== Segment start ==

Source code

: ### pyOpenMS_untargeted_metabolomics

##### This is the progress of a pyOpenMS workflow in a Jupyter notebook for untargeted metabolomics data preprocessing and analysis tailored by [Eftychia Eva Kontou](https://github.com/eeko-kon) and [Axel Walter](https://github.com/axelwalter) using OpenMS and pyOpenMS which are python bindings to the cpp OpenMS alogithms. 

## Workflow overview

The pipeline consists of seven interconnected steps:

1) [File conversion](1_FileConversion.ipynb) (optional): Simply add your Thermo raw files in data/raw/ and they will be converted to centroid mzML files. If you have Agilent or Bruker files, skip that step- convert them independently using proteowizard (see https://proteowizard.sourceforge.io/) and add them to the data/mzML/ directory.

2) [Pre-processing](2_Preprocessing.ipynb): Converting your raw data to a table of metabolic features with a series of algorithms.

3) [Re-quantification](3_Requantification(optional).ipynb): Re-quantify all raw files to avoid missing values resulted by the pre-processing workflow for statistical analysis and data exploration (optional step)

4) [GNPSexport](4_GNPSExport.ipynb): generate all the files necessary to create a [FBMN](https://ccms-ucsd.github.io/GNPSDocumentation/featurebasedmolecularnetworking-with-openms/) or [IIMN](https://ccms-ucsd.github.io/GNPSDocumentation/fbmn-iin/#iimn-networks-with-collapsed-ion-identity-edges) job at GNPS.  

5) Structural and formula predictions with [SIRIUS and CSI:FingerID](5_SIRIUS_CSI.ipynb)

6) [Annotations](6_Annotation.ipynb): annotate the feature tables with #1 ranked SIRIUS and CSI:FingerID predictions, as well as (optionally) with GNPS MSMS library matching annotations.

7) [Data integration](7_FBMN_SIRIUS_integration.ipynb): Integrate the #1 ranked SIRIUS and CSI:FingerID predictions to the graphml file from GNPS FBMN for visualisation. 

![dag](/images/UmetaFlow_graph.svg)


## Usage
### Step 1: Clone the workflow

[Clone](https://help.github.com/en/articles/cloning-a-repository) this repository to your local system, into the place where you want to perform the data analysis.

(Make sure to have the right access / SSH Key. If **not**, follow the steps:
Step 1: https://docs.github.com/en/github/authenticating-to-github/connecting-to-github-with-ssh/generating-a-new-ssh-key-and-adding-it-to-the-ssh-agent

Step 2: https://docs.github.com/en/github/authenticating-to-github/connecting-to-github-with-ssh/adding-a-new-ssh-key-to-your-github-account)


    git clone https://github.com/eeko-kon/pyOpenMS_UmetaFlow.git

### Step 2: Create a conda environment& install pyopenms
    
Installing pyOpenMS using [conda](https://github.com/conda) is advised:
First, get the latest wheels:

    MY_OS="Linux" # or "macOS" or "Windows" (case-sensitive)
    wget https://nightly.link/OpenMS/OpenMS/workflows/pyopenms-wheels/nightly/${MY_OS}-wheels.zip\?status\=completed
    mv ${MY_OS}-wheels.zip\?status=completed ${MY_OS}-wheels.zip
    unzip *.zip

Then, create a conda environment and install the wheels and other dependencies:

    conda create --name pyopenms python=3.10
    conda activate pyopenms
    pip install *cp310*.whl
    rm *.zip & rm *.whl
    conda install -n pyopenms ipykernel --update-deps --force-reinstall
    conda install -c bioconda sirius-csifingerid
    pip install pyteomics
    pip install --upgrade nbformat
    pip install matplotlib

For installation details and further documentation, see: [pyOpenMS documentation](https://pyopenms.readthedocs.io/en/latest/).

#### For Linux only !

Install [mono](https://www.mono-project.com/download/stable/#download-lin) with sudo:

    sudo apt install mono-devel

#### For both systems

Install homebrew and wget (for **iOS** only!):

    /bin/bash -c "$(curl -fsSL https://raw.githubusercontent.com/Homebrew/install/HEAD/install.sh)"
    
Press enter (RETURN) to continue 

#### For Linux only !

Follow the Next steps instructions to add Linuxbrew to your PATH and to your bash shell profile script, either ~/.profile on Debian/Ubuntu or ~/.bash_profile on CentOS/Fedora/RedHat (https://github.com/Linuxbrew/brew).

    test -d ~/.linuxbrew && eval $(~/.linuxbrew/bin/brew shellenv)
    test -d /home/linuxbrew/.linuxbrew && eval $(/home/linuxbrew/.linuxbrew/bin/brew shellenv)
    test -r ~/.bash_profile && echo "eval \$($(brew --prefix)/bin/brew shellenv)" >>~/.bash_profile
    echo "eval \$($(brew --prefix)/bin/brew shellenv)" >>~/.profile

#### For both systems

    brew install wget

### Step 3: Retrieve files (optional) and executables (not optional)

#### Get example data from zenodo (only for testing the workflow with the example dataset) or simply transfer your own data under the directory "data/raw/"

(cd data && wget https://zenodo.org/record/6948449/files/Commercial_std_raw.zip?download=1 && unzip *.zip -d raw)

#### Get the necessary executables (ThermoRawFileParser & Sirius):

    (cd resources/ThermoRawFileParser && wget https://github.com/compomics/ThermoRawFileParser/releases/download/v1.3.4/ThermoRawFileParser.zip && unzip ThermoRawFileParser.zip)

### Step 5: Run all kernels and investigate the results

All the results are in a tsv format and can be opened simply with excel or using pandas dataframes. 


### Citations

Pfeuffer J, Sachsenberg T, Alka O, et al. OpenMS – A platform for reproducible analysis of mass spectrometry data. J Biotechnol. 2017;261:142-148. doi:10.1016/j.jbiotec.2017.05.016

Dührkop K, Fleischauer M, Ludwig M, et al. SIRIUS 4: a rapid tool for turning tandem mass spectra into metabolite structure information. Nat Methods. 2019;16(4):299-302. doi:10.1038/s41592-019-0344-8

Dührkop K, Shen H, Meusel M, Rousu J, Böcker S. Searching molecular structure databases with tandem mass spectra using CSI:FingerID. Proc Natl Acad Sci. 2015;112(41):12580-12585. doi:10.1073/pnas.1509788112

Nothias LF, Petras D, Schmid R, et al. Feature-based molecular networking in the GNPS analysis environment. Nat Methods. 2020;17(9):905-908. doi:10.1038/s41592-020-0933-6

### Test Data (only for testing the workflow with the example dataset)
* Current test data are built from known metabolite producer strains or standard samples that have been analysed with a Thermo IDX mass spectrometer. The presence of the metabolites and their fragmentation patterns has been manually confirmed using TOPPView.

== Segment end ==

### TASK DETAILS:
Every line from the first entry to the line containing "6) [Annotations](6_Annotation.ipynb): annotate" should be transcribed exactly, and nothing beyond it.

### ANSWER SPACE:
Source code

: ### pyOpenMS_untargeted_metabolomics

##### This is the progress of a pyOpenMS workflow in a Jupyter notebook for untargeted metabolomics data preprocessing and analysis tailored by [Eftychia Eva Kontou](https://github.com/eeko-kon) and [Axel Walter](https://github.com/axelwalter) using OpenMS and pyOpenMS which are python bindings to the cpp OpenMS alogithms. 

## Workflow overview

The pipeline consists of seven interconnected steps:

1) [File conversion](1_FileConversion.ipynb) (optional): Simply add your Thermo raw files in data/raw/ and they will be converted to centroid mzML files. If you have Agilent or Bruker files, skip that step- convert them independently using proteowizard (see https://proteowizard.sourceforge.io/) and add them to the data/mzML/ directory.

2) [Pre-processing](2_Preprocessing.ipynb): Converting your raw data to a table of metabolic features with a series of algorithms.

3) [Re-quantification](3_Requantification(optional).ipynb): Re-quantify all raw files to avoid missing values resulted by the pre-processing workflow for statistical analysis and data exploration (optional step)

4) [GNPSexport](4_GNPSExport.ipynb): generate all the files necessary to create a [FBMN](https://ccms-ucsd.github.io/GNPSDocumentation/featurebasedmolecularnetworking-with-openms/) or [IIMN](https://ccms-ucsd.github.io/GNPSDocumentation/fbmn-iin/#iimn-networks-with-collapsed-ion-identity-edges) job at GNPS.  

5) Structural and formula predictions with [SIRIUS and CSI:FingerID](5_SIRIUS_CSI.ipynb)

6) [Annotations](6_Annotation.ipynb): annotate the feature tables with #1 ranked SIRIUS and CSI:FingerID predictions, as well as (optionally) with GNPS MSMS library matching annotations.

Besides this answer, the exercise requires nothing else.